Le mot « différence » ne désigne pas seulement le résultat posé sur une feuille. Il exprime aussi l’idée d’un écart entre deux valeurs. Si Léa a 18 billes et Sami en a 6, la différence entre leurs collections est de 12 billes : Léa en a 12 de plus que Sami.
Cette idée explique pourquoi la soustraction est utilisée dans des contextes très divers : comparer deux prix, mesurer une variation de température, calculer un retard, connaître un solde ou estimer ce qu’il reste dans un budget. Dans tous les cas, on met en relation deux grandeurs pour savoir ce qui les sépare.
Différence algébrique et écart positif : une distinction essentielle
Dans le langage courant, on appelle volontiers « différence » un écart positif. En mathématiques, il faut toutefois distinguer deux notions selon ce que l’on cherche.
La différence ordonnée
- Elle correspond exactement à une soustraction : a − b.
- Elle peut être positive, nulle ou négative.
- Exemple : 3 − 8 = −5.
- L’ordre des termes change le résultat.
L’écart entre deux nombres
- Il mesure une distance, sans tenir compte du sens.
- Il est toujours positif ou nul.
- Il se note |a − b|.
- Exemple : |3 − 8| = 5.
La notation |a − b| se lit « valeur absolue de a moins b ». Sur une droite graduée, elle correspond à la distance entre les points représentant a et b. Ainsi, les nombres 3 et 8 sont séparés de 5 unités, même si la soustraction 3 − 8 donne −5.
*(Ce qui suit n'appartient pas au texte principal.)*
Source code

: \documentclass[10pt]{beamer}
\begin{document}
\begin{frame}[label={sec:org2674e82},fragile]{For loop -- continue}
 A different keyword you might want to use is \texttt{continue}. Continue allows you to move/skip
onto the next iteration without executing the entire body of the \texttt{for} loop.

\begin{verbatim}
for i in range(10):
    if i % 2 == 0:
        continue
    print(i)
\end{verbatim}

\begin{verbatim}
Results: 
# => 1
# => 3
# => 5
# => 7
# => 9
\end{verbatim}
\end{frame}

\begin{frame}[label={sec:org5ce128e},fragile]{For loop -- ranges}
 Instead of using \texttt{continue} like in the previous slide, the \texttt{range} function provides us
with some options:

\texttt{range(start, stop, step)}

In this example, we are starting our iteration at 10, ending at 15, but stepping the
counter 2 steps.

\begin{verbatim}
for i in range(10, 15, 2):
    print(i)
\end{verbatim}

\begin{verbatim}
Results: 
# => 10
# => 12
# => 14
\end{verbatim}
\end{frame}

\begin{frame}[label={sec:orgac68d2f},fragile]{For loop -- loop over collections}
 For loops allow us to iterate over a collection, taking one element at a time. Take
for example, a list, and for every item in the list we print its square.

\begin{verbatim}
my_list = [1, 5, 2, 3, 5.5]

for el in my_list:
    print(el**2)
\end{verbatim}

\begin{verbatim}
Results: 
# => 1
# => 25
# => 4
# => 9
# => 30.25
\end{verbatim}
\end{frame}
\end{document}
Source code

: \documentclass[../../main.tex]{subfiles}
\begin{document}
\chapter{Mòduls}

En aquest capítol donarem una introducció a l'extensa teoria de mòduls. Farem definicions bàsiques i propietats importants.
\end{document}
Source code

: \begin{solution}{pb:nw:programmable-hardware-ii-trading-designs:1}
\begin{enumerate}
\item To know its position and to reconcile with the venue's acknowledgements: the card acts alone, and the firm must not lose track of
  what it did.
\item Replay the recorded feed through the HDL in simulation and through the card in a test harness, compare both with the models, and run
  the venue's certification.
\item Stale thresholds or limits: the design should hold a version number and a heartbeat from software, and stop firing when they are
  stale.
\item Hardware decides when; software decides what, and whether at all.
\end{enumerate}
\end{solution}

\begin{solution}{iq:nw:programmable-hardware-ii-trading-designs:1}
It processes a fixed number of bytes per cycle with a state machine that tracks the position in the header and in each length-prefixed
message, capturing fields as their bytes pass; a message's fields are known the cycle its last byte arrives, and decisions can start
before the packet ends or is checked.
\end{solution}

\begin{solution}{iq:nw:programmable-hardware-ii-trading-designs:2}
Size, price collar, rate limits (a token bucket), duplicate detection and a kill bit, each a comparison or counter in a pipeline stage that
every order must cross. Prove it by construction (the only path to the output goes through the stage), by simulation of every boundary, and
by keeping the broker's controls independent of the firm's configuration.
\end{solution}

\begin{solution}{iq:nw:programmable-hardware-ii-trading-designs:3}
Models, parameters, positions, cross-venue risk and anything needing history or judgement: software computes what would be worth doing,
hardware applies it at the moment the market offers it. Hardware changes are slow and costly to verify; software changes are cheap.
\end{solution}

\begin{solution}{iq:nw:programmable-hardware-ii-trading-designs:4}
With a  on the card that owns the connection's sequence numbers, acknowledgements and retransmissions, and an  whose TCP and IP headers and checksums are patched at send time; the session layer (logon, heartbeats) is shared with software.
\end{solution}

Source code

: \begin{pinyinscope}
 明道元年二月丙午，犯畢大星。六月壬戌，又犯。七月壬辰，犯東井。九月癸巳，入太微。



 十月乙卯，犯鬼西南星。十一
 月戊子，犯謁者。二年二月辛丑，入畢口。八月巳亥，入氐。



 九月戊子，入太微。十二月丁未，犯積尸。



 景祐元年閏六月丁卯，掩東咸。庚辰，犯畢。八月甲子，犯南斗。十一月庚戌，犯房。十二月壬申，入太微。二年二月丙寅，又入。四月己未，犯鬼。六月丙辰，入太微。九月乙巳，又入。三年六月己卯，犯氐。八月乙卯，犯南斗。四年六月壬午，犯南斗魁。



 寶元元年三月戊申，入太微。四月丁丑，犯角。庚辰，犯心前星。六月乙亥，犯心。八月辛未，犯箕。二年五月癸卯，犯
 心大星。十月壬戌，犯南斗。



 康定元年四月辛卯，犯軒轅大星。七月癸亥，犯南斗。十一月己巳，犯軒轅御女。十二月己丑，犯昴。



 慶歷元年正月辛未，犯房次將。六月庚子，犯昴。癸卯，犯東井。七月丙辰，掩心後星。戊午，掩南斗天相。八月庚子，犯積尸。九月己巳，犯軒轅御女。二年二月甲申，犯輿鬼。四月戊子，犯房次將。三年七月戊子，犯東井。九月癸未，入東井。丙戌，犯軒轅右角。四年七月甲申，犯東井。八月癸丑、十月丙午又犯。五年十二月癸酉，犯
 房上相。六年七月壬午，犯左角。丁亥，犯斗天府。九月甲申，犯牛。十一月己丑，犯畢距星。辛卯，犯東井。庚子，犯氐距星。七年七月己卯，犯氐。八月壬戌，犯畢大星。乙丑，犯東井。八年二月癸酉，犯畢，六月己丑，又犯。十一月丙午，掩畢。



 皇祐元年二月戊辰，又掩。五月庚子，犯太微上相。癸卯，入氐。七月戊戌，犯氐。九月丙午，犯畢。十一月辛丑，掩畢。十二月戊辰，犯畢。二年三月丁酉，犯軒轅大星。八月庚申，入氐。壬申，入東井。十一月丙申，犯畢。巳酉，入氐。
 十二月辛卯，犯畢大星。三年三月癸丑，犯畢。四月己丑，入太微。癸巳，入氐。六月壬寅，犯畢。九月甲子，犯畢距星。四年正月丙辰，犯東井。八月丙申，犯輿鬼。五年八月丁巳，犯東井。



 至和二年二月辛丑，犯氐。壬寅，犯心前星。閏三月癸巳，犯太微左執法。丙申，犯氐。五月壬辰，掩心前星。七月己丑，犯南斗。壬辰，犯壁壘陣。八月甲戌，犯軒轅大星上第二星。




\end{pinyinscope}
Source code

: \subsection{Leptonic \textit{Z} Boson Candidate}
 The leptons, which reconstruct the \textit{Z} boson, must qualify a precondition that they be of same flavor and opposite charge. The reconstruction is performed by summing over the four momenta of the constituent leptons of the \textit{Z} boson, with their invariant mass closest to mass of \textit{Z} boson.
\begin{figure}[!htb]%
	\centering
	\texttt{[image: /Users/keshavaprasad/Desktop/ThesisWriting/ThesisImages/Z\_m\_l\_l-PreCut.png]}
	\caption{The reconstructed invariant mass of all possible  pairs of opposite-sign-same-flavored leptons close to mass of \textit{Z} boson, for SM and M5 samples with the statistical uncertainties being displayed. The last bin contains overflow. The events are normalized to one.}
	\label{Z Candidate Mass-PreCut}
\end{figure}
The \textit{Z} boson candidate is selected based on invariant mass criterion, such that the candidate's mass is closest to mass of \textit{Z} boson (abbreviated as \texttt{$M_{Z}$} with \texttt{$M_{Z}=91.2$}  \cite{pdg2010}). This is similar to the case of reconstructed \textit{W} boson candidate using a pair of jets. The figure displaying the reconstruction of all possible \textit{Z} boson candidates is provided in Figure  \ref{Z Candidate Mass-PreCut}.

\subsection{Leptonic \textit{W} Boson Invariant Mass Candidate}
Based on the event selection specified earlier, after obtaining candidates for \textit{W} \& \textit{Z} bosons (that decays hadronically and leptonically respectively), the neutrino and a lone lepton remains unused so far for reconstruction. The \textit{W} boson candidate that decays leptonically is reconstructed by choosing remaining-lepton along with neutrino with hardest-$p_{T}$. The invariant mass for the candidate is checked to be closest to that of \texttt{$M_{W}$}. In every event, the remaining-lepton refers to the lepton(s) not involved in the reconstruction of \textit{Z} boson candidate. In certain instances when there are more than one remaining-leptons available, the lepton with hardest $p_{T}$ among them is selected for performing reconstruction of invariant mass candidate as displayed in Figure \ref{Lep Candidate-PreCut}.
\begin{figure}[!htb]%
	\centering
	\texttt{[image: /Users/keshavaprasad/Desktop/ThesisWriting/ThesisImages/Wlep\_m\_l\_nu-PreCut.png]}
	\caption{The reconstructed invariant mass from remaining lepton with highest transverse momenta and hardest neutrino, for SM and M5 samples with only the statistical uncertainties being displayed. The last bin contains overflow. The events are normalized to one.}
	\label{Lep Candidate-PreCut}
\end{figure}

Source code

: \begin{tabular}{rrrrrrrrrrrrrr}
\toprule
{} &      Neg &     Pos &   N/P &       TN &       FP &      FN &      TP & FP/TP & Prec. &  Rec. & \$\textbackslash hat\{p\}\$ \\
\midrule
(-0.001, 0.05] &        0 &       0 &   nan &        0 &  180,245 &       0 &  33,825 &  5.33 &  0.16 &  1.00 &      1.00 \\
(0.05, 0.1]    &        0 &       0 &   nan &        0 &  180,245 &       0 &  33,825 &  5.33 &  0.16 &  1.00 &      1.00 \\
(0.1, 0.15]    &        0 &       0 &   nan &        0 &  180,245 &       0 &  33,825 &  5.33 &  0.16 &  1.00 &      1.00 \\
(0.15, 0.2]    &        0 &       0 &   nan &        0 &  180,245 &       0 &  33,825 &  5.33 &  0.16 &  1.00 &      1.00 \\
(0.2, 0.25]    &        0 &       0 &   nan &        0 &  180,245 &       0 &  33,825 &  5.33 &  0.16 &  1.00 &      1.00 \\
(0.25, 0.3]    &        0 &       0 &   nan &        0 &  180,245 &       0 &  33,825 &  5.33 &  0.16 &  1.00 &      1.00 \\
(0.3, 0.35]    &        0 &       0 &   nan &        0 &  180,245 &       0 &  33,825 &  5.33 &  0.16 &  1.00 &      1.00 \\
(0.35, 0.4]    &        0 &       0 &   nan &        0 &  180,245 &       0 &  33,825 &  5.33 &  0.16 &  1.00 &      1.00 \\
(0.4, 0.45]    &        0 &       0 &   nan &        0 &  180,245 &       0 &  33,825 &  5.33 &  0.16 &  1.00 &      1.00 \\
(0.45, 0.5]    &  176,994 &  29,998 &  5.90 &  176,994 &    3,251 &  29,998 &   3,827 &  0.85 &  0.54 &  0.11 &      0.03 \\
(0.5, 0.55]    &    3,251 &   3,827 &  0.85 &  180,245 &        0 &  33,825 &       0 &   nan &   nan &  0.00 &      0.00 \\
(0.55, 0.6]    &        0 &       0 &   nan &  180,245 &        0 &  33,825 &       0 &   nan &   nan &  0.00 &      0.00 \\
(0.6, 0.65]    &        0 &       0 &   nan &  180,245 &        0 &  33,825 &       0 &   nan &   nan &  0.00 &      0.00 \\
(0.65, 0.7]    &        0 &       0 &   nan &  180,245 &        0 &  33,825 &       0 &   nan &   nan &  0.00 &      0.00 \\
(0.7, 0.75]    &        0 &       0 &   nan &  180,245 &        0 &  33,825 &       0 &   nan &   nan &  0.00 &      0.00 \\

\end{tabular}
Cette nuance est précieuse dans les problèmes. Si l’on demande « de combien deux températures diffèrent-elles ? », on attend généralement un écart positif. Si l’on demande la variation entre une température initiale et une température finale, le signe peut au contraire avoir un sens : une variation négative indique une baisse.
Comment effectuer et vérifier une soustraction
Comprendre le nom du résultat ne dispense pas de savoir le calculer correctement. La soustraction peut se faire mentalement, en ligne ou en colonnes. La méthode dépend de la taille des nombres et de la situation, mais quelques principes restent toujours valables.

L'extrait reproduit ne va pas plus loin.